BEGIN
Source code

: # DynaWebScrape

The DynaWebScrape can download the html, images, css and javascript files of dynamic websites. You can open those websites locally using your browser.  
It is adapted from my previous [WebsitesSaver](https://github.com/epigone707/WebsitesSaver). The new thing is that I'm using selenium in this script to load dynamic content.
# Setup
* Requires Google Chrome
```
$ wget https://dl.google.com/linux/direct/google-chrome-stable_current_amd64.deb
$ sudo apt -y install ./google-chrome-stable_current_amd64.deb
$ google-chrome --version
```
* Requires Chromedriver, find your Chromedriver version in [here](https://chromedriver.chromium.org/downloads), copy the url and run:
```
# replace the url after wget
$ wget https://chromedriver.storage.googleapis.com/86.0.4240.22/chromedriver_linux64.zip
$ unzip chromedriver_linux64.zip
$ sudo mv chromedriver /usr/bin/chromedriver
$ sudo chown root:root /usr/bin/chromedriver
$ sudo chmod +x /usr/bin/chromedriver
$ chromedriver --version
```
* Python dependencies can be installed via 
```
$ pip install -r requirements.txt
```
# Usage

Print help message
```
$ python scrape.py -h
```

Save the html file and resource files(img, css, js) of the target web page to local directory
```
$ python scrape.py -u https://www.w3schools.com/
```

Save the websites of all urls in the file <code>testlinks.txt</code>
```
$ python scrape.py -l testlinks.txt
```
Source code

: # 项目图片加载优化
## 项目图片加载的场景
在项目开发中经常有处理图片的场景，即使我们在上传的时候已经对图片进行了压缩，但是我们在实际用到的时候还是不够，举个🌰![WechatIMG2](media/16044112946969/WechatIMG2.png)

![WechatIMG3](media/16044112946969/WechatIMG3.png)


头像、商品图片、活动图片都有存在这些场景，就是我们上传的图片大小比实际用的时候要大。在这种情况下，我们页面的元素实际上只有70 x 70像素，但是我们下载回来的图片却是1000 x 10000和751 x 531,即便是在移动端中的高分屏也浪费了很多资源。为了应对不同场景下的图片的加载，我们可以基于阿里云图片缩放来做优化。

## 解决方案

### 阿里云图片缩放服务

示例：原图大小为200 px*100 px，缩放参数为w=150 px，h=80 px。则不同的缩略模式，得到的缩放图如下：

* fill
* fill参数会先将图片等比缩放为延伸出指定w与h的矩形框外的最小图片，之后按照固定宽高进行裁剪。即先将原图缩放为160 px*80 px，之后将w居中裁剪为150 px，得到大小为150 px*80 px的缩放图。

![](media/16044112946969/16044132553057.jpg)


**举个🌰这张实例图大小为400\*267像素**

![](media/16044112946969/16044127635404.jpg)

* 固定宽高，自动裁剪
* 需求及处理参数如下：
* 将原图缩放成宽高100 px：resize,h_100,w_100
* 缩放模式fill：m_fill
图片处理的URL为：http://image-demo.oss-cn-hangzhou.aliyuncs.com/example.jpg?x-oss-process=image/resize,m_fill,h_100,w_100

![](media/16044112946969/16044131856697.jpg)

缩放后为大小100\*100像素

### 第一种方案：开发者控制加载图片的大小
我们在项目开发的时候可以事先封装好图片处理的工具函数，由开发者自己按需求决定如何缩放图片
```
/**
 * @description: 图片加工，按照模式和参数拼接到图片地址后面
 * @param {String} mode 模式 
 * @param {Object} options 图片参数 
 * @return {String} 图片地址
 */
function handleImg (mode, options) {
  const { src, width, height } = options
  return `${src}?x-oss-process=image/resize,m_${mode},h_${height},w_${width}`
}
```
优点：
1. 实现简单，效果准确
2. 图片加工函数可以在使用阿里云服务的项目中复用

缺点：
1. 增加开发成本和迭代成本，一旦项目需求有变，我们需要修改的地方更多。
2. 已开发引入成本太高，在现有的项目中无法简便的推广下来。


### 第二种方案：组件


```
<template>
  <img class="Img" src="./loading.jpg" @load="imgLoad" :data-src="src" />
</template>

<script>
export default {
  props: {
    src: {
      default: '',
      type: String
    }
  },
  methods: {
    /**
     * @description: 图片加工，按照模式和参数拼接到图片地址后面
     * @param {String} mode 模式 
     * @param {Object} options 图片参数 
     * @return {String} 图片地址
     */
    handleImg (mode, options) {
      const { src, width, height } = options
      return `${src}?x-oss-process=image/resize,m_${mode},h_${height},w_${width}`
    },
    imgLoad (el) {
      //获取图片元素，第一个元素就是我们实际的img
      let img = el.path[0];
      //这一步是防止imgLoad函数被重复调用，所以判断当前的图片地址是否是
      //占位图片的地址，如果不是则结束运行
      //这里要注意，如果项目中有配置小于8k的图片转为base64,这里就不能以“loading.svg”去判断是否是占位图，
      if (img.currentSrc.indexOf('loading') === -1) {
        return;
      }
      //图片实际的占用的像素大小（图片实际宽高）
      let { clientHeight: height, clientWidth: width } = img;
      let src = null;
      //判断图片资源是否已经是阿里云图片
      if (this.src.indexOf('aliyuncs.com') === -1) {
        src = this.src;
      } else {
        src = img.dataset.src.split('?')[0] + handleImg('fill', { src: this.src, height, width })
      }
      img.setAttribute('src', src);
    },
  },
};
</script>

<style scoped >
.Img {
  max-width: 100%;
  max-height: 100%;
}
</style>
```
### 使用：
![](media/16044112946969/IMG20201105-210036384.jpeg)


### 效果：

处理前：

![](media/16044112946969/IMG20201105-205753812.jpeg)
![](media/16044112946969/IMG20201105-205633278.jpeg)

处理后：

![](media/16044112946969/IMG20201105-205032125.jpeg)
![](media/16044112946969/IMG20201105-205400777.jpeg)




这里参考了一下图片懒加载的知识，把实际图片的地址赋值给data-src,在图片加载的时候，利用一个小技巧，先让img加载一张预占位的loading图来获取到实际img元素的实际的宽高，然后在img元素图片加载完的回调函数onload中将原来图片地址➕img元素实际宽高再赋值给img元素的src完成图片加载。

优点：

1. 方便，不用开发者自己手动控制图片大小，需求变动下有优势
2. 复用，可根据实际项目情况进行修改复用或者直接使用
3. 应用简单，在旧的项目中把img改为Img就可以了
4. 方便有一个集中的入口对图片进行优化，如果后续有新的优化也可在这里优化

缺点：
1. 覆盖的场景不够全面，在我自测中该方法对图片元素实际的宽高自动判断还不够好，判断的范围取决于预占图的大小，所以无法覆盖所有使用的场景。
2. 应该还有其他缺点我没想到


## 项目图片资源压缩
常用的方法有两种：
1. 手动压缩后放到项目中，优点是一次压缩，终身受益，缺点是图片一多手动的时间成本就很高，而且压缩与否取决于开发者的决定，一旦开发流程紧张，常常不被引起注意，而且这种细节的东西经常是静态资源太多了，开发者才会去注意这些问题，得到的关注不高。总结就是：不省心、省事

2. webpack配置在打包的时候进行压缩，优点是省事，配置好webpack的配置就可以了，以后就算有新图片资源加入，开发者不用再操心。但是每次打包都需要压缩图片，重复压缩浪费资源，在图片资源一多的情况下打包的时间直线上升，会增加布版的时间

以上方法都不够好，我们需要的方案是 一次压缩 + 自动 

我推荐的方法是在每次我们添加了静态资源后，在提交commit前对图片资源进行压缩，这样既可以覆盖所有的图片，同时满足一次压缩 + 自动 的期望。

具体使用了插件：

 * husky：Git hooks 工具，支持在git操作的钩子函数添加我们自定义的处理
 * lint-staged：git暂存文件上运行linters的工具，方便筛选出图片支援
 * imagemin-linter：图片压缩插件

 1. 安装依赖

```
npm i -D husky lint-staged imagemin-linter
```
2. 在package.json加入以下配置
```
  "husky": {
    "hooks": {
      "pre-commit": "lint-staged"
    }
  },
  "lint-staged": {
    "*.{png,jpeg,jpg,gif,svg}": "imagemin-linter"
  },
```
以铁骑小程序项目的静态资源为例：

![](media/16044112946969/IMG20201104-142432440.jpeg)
END
AIM OF THE TASK
When the entries above are retyped, each line must stay exactly as it is.

RESULT FOR THIS TASK
Source code

: # DynaWebScrape

The DynaWebScrape can download the html, images, css and javascript files of dynamic websites. You can open those websites locally using your browser.  
It is adapted from my previous [WebsitesSaver](https://github.com/epigone707/WebsitesSaver). The new thing is that I'm using selenium in this script to load dynamic content.
# Setup
* Requires Google Chrome
```
$ wget https://dl.google.com/linux/direct/google-chrome-stable_current_amd64.deb
$ sudo apt -y install ./google-chrome-stable_current_amd64.deb
$ google-chrome --version
```
* Requires Chromedriver, find your Chromedriver version in [here](https://chromedriver.chromium.org/downloads), copy the url and run:
```
# replace the url after wget
$ wget https://chromedriver.storage.googleapis.com/86.0.4240.22/chromedriver_linux64.zip
$ unzip chromedriver_linux64.zip
$ sudo mv chromedriver /usr/bin/chromedriver
$ sudo chown root:root /usr/bin/chromedriver
$ sudo chmod +x /usr/bin/chromedriver
$ chromedriver --version
```
* Python dependencies can be installed via 
```
$ pip install -r requirements.txt
```
# Usage

Print help message
```
$ python scrape.py -h
```

Save the html file and resource files(img, css, js) of the target web page to local directory
```
$ python scrape.py -u https://www.w3schools.com/
```

Save the websites of all urls in the file <code>testlinks.txt</code>
```
$ python scrape.py -l testlinks.txt
```
Source code

: # 项目图片加载优化
## 项目图片加载的场景
在项目开发中经常有处理图片的场景，即使我们在上传的时候已经对图片进行了压缩，但是我们在实际用到的时候还是不够，举个🌰![WechatIMG2](media/16044112946969/WechatIMG2.png)

![WechatIMG3](media/16044112946969/WechatIMG3.png)


头像、商品图片、活动图片都有存在这些场景，就是我们上传的图片大小比实际用的时候要大。在这种情况下，我们页面的元素实际上只有70 x 70像素，但是我们下载回来的图片却是1000 x 10000和751 x 531,即便是在移动端中的高分屏也浪费了很多资源。为了应对不同场景下的图片的加载，我们可以基于阿里云图片缩放来做优化。

## 解决方案

### 阿里云图片缩放服务

示例：原图大小为200 px*100 px，缩放参数为w=150 px，h=80 px。则不同的缩略模式，得到的缩放图如下：

* fill
* fill参数会先将图片等比缩放为延伸出指定w与h的矩形框外的最小图片，之后按照固定宽高进行裁剪。即先将原图缩放为160 px*80 px，之后将w居中裁剪为150 px，得到大小为150 px*80 px的缩放图。

![](media/16044112946969/16044132553057.jpg)


**举个🌰这张实例图大小为400\*267像素**

![](media/16044112946969/16044127635404.jpg)

* 固定宽高，自动裁剪
* 需求及处理参数如下：
* 将原图缩放成宽高100 px：resize,h_100,w_100
* 缩放模式fill：m_fill
图片处理的URL为：http://image-demo.oss-cn-hangzhou.aliyuncs.com/example.jpg?x-oss-process=image/resize,m_fill,h_100,w_100

![](media/16044112946969/16044131856697.jpg)

缩放后为大小100\*100像素

### 第一种方案：开发者控制加载图片的大小
我们在项目开发的时候可以事先封装好图片处理的工具函数，由开发者自己按需求决定如何缩放图片
```
/**
 * @description: 图片加工，按照模式和参数拼接到图片地址后面
 * @param {String} mode 模式 
 * @param {Object} options 图片参数 
 * @return {String} 图片地址
 */
function handleImg (mode, options) {
  const { src, width, height } = options
  return `${src}?x-oss-process=image/resize,m_${mode},h_${height},w_${width}`
}
```
优点：
1. 实现简单，效果准确
2. 图片加工函数可以在使用阿里云服务的项目中复用

缺点：
1. 增加开发成本和迭代成本，一旦项目需求有变，我们需要修改的地方更多。
2. 已开发引入成本太高，在现有的项目中无法简便的推广下来。


### 第二种方案：组件


```
<template>
  <img class="Img" src="./loading.jpg" @load="imgLoad" :data-src="src" />
</template>

<script>
export default {
  props: {
    src: {
      default: '',
      type: String
    }
  },
  methods: {
    /**
     * @description: 图片加工，按照模式和参数拼接到图片地址后面
     * @param {String} mode 模式 
     * @param {Object} options 图片参数 
     * @return {String} 图片地址
     */
    handleImg (mode, options) {
      const { src, width, height } = options
      return `${src}?x-oss-process=image/resize,m_${mode},h_${height},w_${width}`
    },
    imgLoad (el) {
      //获取图片元素，第一个元素就是我们实际的img
      let img = el.path[0];
      //这一步是防止imgLoad函数被重复调用，所以判断当前的图片地址是否是
      //占位图片的地址，如果不是则结束运行
      //这里要注意，如果项目中有配置小于8k的图片转为base64,这里就不能以“loading.svg”去判断是否是占位图，
      if (img.currentSrc.indexOf('loading') === -1) {
        return;
      }
      //图片实际的占用的像素大小（图片实际宽高）
      let { clientHeight: height, clientWidth: width } = img;
      let src = null;
      //判断图片资源是否已经是阿里云图片
      if (this.src.indexOf('aliyuncs.com') === -1) {
        src = this.src;
      } else {
        src = img.dataset.src.split('?')[0] + handleImg('fill', { src: this.src, height, width })
      }
      img.setAttribute('src', src);
    },
  },
};
</script>

<style scoped >
.Img {
  max-width: 100%;
  max-height: 100%;
}
</style>
```
### 使用：
![](media/16044112946969/IMG20201105-210036384.jpeg)


### 效果：

处理前：

![](media/16044112946969/IMG20201105-205753812.jpeg)
![](media/16044112946969/IMG20201105-205633278.jpeg)

处理后：

![](media/16044112946969/IMG20201105-205032125.jpeg)
![](media/16044112946969/IMG20201105-205400777.jpeg)




这里参考了一下图片懒加载的知识，把实际图片的地址赋值给data-src,在图片加载的时候，利用一个小技巧，先让img加载一张预占位的loading图来获取到实际img元素的实际的宽高，然后在img元素图片加载完的回调函数onload中将原来图片地址➕img元素实际宽高再赋值给img元素的src完成图片加载。

优点：

1. 方便，不用开发者自己手动控制图片大小，需求变动下有优势
2. 复用，可根据实际项目情况进行修改复用或者直接使用
3. 应用简单，在旧的项目中把img改为Img就可以了
4. 方便有一个集中的入口对图片进行优化，如果后续有新的优化也可在这里优化

缺点：
1. 覆盖的场景不够全面，在我自测中该方法对图片元素实际的宽高自动判断还不够好，判断的范围取决于预占图的大小，所以无法覆盖所有使用的场景。
2. 应该还有其他缺点我没想到


## 项目图片资源压缩
常用的方法有两种：
1. 手动压缩后放到项目中，优点是一次压缩，终身受益，缺点是图片一多手动的时间成本就很高，而且压缩与否取决于开发者的决定，一旦开发流程紧张，常常不被引起注意，而且这种细节的东西经常是静态资源太多了，开发者才会去注意这些问题，得到的关注不高。总结就是：不省心、省事

2. webpack配置在打包的时候进行压缩，优点是省事，配置好webpack的配置就可以了，以后就算有新图片资源加入，开发者不用再操心。但是每次打包都需要压缩图片，重复压缩浪费资源，在图片资源一多的情况下打包的时间直线上升，会增加布版的时间

以上方法都不够好，我们需要的方案是 一次压缩 + 自动 

我推荐的方法是在每次我们添加了静态资源后，在提交commit前对图片资源进行压缩，这样既可以覆盖所有的图片，同时满足一次压缩 + 自动 的期望。

具体使用了插件：

 * husky：Git hooks 工具，支持在git操作的钩子函数添加我们自定义的处理
 * lint-staged：git暂存文件上运行linters的工具，方便筛选出图片支援
 * imagemin-linter：图片压缩插件

 1. 安装依赖

```
npm i -D husky lint-staged imagemin-linter
```
2. 在package.json加入以下配置
```
  "husky": {
    "hooks": {
      "pre-commit": "lint-staged"
    }
  },
  "lint-staged": {
    "*.{png,jpeg,jpg,gif,svg}": "imagemin-linter"
  },
```
以铁骑小程序项目的静态资源为例：

![](media/16044112946969/IMG20201104-142432440.jpeg)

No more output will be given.